## What you have to do
Your answer should consist of each line below that contains the string "router".
*** Opening of Records provided ***
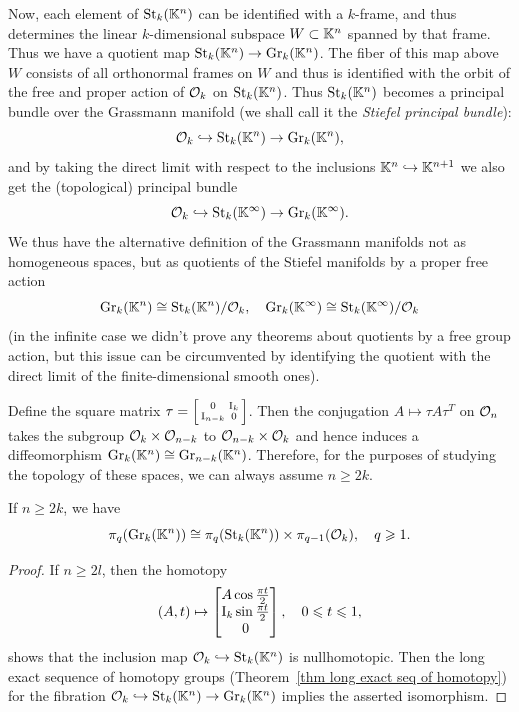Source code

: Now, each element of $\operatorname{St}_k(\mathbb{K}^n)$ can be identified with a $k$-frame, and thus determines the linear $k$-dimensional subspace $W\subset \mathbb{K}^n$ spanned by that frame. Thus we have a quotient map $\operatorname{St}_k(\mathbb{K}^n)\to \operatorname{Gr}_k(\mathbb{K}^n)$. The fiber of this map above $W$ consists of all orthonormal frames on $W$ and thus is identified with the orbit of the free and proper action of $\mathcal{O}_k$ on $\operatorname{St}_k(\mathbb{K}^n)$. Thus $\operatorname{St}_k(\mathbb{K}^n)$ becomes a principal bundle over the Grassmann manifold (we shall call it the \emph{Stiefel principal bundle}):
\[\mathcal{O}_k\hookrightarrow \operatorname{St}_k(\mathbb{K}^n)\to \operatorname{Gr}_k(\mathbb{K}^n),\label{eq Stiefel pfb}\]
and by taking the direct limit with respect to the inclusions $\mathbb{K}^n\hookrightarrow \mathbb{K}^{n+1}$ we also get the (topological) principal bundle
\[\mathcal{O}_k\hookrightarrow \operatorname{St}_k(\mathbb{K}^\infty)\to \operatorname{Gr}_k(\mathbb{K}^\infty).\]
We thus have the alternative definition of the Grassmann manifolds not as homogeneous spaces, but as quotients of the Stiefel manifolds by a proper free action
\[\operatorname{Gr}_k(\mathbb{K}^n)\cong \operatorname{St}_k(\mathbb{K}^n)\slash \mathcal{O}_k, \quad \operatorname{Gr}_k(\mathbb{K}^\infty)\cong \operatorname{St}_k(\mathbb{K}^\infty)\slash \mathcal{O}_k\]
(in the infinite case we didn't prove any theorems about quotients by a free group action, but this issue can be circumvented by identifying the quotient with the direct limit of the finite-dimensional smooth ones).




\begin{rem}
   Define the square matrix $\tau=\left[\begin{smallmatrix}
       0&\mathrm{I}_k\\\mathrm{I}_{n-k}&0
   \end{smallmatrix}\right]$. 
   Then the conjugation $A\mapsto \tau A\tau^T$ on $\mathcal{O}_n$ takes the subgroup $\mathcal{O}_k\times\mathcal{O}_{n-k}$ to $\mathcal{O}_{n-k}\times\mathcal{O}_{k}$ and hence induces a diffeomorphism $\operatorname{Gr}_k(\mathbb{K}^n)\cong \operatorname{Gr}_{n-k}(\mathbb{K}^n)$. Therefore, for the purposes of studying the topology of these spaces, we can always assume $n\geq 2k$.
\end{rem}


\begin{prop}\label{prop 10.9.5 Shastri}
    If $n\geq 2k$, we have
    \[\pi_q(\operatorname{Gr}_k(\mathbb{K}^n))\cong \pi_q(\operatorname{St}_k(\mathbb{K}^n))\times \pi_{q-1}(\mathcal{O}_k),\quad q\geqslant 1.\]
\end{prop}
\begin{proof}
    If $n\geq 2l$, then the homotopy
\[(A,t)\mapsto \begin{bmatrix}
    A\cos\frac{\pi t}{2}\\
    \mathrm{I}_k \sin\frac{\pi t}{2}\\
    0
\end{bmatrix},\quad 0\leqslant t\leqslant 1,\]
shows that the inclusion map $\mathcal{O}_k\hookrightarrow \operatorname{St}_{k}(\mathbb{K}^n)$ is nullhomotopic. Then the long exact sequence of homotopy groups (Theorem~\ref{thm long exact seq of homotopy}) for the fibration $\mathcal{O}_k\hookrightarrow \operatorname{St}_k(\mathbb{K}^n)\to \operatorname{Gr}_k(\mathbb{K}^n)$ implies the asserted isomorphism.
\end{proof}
*** Close of Records provided ***
*** Opening of Records provided ***
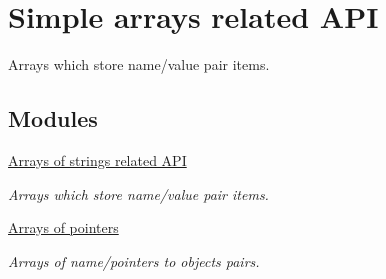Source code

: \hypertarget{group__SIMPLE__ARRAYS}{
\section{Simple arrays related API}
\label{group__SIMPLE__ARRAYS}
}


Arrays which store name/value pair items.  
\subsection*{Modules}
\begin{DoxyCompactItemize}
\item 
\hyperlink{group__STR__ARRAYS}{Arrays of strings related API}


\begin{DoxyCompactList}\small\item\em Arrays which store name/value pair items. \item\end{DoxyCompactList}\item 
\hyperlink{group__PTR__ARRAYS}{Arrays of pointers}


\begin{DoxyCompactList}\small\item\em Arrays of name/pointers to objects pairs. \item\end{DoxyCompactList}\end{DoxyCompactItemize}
*** Close of Records provided ***
*** Opening of Records provided ***
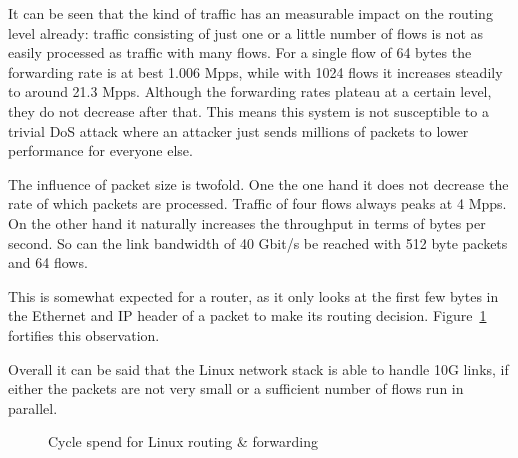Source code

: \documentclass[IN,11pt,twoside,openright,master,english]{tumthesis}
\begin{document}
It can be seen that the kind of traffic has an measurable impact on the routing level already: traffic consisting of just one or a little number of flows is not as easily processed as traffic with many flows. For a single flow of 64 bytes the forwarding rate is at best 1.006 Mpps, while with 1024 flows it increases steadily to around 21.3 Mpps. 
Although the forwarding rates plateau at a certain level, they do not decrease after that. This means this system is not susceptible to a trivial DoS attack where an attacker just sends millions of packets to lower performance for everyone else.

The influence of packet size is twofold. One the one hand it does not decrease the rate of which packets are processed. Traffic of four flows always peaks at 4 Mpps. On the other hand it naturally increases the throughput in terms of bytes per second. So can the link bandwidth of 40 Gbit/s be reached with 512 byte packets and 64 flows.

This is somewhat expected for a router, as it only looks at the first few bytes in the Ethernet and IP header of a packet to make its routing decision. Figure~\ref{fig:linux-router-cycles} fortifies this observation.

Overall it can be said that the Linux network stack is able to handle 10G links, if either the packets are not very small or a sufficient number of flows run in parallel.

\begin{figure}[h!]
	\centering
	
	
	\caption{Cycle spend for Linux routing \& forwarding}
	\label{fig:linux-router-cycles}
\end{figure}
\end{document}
*** Close of Records provided ***
## Written response
This is somewhat expected for a router, as it only looks at the first few bytes in the Ethernet and IP header of a packet to make its routing decision. Figure~\ref{fig:linux-router-cycles} fortifies this observation.
	\label{fig:linux-router-cycles}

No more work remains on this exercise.